The Reason Saltier Cheeses Don't Make For A Good Sauce

A cheese sauce is a beautiful thing when it's done right. Whether it's queso or a fancy mornay, the best cheese sauces are smooth and creamy while still being thick enough to coat the side of a chip or french fry. Unfortunately, a lot of things can go wrong when you're making this dip, from it congealing into a rubbery paste or ending up gritty and grainy. And the surefire way to end up with these results is to start with the wrong kind of cheese. In particular, salty varieties are notoriously bad at melting.

It's not so much the sodium itself that messes with the melting, as it is the aging that creates salty cheeses. Salty, aged varieties gradually lose moisture, which is why older cheeses like Parmigiano Reggiano are more solid and have such a concentrated flavor.
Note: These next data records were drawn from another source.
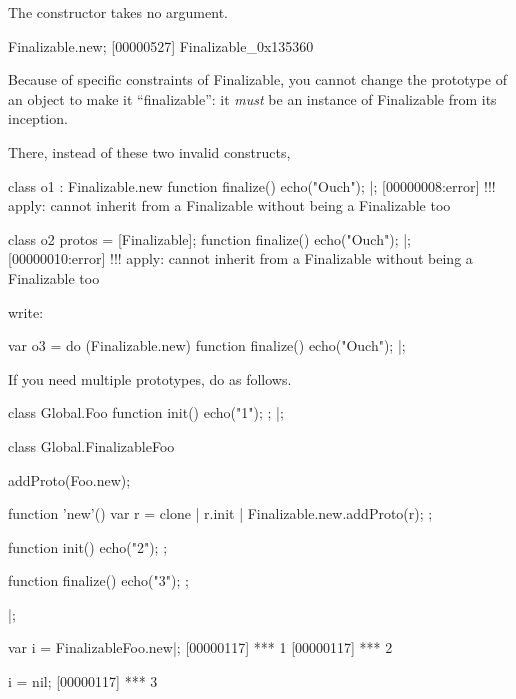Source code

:The constructor takes no argument.

\begin{urbiscript}
Finalizable.new;
[00000527] Finalizable_0x135360
\end{urbiscript}

\bigskip

Because of specific constraints of Finalizable, you cannot change the
prototype of an object to make it ``finalizable'': it \emph{must} be an
instance of Finalizable from its inception.

There, instead of these two invalid constructs,

\begin{multicols}{2}
\begin{urbiscript}
class o1 : Finalizable.new
{
  function finalize()
  {
    echo("Ouch");
  }
}|;
[00000008:error] !!! apply: cannot inherit from a Finalizable without being a Finalizable too
\end{urbiscript}

\begin{urbiscript}
class o2
{
  protos = [Finalizable];
  function finalize()
  {
    echo("Ouch");
  }
}|;
[00000010:error] !!! apply: cannot inherit from a Finalizable without being a Finalizable too
\end{urbiscript}
\end{multicols}

write:

\begin{urbiscript}
var o3 =
  do (Finalizable.new)
  {
    function finalize()
    {
      echo("Ouch");
    }
  }|;
\end{urbiscript}

\bigskip

If you need multiple prototypes, do as follows.

\begin{urbiscript}
class Global.Foo
{
  function init()
  {
    echo("1");
  };
}|;

class Global.FinalizableFoo
{
  addProto(Foo.new);

  function 'new'()
  {
    var r = clone |
    r.init |
    Finalizable.new.addProto(r);
  };

  function init()
  {
    echo("2");
  };

  function finalize()
  {
    echo("3");
  };

}|;

var i = FinalizableFoo.new|;
[00000117] *** 1
[00000117] *** 2

i = nil;
[00000117] *** 3
\end{urbiscript}



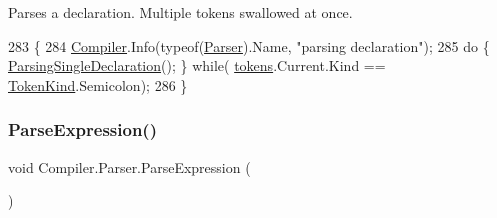 Parses a declaration. Multiple tokens swallowed at once. 
\begin{DoxyCode}
283                                                       \{
284                         \mbox{\hyperlink{namespace_compiler}{Compiler}}.Info(typeof(\mbox{\hyperlink{class_compiler_1_1_parser_a450e11452db3f91ff866fc1e36ebc79d}{Parser}}).Name, \textcolor{stringliteral}{"parsing declaration"});
285                         \textcolor{keywordflow}{do} \{ \mbox{\hyperlink{class_compiler_1_1_parser_ad0b467a2202c311d465a11165f602216}{ParsingSingleDeclaration}}(); \} \textcolor{keywordflow}{while}(
      \mbox{\hyperlink{class_compiler_1_1_parser_a4db075175c853a197c7b8db7d787a0a5}{tokens}}.Current.Kind == \mbox{\hyperlink{namespace_compiler_a57929962f25004759596fc3f13cf563c}{TokenKind}}.Semicolon);
286                     \}
\end{DoxyCode}
\mbox{\label{class_compiler_1_1_parser_a8c6c2073d17ac572fb9117892cbf5aa1}} 
\subsubsection{\texorpdfstring{Parse\+Expression()}{ParseExpression()}}
{\footnotesize\ttfamily void Compiler.\+Parser.\+Parse\+Expression (\begin{DoxyParamCaption}{ }\end{DoxyParamCaption})\hspace{0.3cm}{\ttfamily [protected]}}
Moisture is extremely important in getting the right texture for a cheese sauce because it needs to maintain a balance between water and fat to stay smooth. With enough moisture, a cheese can melt without breaking down structurally. However, in the low-moisture salty kinds, there isn't enough water to maintain the balance of the emulsion at high temperatures, so the cheese separates without melting.

Salty cheeses have gone through aging that breaks them down

So, if you're looking for a cheese that will turn into a perfect sauce, you want to find something younger, softer, and with higher moisture. The one category that's an exception is really fresh milky cheeses like ricotta and feta; these have extra acid that inhibits melting, so avoid them. Instead, aim for semi-soft cheeses like younger cheddar, jack, or the melting all-star: American. If you want a unique flavor for your sauce while still getting a smooth, creamy finish, young Gouda and Gruyère are great options too. The one common melting cheese that actually isn't ideal for cheese sauce is mozzarella, which is produced in a way that makes it get stretchy when heated rather than becoming a gooey liquid.
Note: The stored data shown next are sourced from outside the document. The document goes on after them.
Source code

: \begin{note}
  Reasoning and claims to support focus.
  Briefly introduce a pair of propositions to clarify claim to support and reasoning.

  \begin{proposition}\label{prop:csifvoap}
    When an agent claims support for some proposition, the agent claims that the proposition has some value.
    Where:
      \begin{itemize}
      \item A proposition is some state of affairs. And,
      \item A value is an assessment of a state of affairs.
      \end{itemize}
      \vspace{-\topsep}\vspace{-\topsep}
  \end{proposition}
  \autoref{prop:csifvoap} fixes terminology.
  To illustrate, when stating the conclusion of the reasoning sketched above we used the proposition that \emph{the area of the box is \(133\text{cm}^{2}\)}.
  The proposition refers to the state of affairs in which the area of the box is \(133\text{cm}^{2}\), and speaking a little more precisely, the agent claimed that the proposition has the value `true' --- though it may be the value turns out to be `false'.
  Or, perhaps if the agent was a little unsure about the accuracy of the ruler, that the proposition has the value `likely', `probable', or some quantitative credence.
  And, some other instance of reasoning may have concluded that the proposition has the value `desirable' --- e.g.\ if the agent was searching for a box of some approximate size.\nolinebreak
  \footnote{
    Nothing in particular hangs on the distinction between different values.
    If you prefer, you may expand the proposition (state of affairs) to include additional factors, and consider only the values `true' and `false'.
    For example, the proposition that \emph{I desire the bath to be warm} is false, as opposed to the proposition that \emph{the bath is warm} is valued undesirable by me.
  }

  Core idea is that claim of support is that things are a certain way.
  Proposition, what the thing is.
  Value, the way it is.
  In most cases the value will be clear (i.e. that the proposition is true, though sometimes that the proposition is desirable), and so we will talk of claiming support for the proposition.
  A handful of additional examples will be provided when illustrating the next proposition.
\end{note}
That doesn't mean you can't use salty cheeses at all in a cheese sauce, but you either need to use them in a supporting role, or bring in extra ingredients to account for the loss of moisture and structure. You can use a good melter like those mentioned above for the majority of your cheese, and grate in Parmesan or aged cheddar as a complement. Adding liquid or starch, through milk or a roux, can also help keep sauces with salty cheeses smooth and stable. But as a general rule, if you want a luxuriously smooth cheese sauce, keep the salty cheese to a minimum.